#### [WHAT YOU SHOULD DO]
Whenever "一键锁卡" appears in a line of the entries below, that line counts; give the total only.

#### [GIVEN DATA]
┏━━
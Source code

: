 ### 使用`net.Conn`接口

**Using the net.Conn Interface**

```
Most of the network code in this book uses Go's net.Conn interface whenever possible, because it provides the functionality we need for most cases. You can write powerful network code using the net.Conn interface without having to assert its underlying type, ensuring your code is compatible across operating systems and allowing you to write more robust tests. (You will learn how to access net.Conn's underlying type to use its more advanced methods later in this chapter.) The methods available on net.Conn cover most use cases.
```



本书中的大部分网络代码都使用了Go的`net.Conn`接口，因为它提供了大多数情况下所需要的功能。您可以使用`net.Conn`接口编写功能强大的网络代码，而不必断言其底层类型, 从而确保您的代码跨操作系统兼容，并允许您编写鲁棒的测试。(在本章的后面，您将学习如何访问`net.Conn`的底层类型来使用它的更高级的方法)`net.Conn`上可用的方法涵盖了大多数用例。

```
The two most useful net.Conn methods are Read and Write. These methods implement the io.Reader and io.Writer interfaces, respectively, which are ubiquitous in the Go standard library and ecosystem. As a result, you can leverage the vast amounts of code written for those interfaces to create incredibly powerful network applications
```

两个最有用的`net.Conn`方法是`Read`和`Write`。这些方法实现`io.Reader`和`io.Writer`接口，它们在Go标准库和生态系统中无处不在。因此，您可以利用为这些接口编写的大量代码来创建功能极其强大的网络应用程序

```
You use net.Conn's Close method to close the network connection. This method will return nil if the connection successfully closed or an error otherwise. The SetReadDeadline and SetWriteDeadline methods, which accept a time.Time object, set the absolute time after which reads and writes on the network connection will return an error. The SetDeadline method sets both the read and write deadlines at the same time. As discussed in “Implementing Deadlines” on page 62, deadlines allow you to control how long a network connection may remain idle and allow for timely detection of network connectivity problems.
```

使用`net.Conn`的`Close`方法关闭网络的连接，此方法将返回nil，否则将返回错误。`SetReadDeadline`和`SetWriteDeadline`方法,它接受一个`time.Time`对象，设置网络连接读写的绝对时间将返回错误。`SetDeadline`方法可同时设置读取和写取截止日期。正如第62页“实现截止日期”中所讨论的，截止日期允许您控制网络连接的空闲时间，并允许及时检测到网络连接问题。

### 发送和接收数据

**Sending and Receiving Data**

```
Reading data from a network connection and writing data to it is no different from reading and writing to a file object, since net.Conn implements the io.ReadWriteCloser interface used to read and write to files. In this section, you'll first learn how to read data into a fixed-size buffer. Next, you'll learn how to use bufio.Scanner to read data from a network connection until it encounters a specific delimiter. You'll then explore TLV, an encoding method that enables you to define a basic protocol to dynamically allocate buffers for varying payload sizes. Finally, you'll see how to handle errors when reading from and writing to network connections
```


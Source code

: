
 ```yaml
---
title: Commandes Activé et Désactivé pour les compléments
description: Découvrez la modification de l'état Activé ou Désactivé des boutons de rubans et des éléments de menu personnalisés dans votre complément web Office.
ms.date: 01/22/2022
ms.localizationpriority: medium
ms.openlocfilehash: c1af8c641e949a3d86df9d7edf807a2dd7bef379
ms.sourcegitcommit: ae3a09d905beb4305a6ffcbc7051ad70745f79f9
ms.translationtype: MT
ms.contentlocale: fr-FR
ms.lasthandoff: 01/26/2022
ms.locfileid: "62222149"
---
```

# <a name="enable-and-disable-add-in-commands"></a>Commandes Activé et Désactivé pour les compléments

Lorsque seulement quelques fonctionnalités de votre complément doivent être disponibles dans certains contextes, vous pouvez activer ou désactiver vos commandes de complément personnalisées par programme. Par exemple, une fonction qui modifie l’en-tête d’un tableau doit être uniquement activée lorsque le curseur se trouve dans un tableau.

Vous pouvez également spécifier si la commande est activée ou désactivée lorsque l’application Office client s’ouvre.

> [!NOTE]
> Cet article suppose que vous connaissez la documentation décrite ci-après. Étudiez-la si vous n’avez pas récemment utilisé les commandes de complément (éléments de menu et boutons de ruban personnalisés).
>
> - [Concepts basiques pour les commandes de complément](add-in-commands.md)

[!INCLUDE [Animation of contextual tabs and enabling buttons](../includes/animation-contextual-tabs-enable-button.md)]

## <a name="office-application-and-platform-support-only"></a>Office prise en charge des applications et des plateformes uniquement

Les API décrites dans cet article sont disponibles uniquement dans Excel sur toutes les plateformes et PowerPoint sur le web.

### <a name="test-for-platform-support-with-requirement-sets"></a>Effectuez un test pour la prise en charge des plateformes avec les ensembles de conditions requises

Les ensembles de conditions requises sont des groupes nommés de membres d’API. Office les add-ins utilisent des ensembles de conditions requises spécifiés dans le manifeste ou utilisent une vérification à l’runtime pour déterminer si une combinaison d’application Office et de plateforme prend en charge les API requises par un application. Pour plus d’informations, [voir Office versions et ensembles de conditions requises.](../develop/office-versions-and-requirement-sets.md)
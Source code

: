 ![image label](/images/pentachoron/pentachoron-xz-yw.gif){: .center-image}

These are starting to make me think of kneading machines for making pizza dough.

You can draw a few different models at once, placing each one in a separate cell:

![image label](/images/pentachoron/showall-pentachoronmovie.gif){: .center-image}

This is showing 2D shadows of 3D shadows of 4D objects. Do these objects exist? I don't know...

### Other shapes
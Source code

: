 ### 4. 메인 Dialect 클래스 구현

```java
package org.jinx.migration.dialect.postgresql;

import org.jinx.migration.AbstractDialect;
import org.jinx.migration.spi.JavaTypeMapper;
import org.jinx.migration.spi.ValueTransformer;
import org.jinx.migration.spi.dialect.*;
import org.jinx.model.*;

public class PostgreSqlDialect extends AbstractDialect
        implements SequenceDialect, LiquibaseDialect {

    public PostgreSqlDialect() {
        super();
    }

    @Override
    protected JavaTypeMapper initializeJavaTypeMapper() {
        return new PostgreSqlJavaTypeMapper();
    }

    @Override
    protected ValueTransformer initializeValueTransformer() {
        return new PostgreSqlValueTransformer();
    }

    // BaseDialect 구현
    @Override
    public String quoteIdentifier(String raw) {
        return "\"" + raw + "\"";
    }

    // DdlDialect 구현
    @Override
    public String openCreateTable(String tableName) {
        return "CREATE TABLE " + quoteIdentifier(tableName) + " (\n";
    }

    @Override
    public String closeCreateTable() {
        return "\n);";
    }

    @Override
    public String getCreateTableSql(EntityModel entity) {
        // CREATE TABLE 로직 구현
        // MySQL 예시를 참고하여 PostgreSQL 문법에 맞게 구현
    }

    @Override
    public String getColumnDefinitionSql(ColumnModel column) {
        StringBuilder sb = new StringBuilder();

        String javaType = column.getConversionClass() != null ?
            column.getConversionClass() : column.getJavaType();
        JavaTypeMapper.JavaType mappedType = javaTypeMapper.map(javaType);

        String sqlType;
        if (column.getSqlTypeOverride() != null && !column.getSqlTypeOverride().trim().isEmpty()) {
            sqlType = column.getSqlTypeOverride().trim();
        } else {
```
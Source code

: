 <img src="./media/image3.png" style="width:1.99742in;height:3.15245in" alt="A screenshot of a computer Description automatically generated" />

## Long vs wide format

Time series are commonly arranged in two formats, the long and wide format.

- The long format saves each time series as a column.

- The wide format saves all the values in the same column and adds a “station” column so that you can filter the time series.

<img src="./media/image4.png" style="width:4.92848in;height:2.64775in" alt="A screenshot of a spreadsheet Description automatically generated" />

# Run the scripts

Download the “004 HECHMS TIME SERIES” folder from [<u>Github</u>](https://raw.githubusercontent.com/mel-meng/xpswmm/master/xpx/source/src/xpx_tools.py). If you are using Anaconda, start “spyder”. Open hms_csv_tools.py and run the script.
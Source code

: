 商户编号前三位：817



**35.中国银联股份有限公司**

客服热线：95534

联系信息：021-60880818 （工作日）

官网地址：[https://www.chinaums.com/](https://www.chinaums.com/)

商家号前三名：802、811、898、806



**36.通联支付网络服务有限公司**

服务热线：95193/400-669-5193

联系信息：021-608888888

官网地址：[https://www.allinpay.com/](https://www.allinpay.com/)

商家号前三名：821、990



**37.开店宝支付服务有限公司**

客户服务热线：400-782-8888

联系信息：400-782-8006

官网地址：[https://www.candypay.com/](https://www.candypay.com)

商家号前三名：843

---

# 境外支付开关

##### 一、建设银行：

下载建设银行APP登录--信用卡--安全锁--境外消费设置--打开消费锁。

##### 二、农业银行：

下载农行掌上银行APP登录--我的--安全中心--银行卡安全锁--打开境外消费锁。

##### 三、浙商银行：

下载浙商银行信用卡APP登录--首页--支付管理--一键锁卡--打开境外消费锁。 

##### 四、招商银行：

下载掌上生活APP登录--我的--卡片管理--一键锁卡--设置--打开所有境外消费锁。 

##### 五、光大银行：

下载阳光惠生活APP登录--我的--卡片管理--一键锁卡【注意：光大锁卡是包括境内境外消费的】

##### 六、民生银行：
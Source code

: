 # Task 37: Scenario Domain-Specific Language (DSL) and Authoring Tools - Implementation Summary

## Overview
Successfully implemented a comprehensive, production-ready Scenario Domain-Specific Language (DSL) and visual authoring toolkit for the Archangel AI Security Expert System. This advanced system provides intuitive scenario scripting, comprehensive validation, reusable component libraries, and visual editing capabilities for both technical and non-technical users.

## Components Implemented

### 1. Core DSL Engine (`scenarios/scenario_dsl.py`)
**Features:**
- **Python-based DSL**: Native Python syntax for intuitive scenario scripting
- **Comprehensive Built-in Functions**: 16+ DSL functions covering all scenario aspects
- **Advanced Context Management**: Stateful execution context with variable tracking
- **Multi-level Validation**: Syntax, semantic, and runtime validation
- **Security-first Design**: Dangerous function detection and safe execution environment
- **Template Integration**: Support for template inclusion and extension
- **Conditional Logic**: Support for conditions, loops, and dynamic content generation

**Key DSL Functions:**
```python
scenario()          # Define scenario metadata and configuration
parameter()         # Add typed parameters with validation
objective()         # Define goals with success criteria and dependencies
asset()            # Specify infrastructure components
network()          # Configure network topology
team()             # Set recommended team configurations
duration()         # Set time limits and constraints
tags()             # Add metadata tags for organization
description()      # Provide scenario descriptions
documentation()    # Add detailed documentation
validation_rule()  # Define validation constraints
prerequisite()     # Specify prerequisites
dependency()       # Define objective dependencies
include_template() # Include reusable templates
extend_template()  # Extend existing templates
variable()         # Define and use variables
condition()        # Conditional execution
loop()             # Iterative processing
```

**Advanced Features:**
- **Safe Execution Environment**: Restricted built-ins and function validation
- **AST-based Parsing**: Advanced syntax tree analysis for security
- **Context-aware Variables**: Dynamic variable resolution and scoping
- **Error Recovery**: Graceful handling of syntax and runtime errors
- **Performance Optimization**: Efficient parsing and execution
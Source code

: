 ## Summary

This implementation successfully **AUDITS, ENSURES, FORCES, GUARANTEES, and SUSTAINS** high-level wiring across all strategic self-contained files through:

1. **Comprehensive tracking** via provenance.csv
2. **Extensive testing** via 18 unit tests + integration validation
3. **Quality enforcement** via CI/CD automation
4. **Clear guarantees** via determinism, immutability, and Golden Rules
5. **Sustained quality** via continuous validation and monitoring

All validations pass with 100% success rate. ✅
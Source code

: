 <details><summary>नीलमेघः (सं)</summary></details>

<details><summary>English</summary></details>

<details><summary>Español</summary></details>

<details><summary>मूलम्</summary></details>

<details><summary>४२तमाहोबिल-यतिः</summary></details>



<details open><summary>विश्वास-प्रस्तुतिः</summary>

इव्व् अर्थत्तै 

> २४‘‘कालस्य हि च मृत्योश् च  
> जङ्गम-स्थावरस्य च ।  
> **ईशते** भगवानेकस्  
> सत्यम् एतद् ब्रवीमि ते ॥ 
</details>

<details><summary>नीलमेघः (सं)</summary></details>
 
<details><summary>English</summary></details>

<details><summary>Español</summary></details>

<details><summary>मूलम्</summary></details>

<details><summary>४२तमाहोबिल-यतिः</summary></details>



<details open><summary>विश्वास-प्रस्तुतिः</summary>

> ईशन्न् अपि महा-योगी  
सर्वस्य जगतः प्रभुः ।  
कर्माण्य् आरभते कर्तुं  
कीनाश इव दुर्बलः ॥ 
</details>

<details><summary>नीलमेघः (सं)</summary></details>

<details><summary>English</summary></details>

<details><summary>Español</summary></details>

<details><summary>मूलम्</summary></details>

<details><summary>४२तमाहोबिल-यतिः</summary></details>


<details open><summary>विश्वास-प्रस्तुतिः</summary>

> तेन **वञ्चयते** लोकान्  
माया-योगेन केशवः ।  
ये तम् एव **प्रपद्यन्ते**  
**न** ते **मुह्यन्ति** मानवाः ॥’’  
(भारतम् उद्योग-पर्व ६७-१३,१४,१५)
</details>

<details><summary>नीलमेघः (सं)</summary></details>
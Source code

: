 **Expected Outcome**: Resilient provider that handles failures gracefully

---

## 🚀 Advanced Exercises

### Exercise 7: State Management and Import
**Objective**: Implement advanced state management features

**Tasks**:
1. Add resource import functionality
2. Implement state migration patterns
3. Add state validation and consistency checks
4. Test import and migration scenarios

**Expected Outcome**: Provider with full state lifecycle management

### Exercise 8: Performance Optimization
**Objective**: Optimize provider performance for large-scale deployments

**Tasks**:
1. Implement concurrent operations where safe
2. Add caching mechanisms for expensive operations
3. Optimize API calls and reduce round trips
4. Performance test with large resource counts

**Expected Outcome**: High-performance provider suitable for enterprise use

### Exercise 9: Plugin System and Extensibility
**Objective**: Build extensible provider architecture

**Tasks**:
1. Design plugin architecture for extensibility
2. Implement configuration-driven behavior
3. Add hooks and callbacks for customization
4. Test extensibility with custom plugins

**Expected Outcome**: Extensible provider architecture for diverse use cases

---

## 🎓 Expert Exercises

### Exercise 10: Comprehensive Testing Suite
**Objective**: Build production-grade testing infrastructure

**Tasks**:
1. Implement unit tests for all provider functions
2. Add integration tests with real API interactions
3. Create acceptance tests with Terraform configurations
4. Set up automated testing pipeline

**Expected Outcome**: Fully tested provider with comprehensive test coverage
┗━━
#### [EXERCISE SOLUTION]
3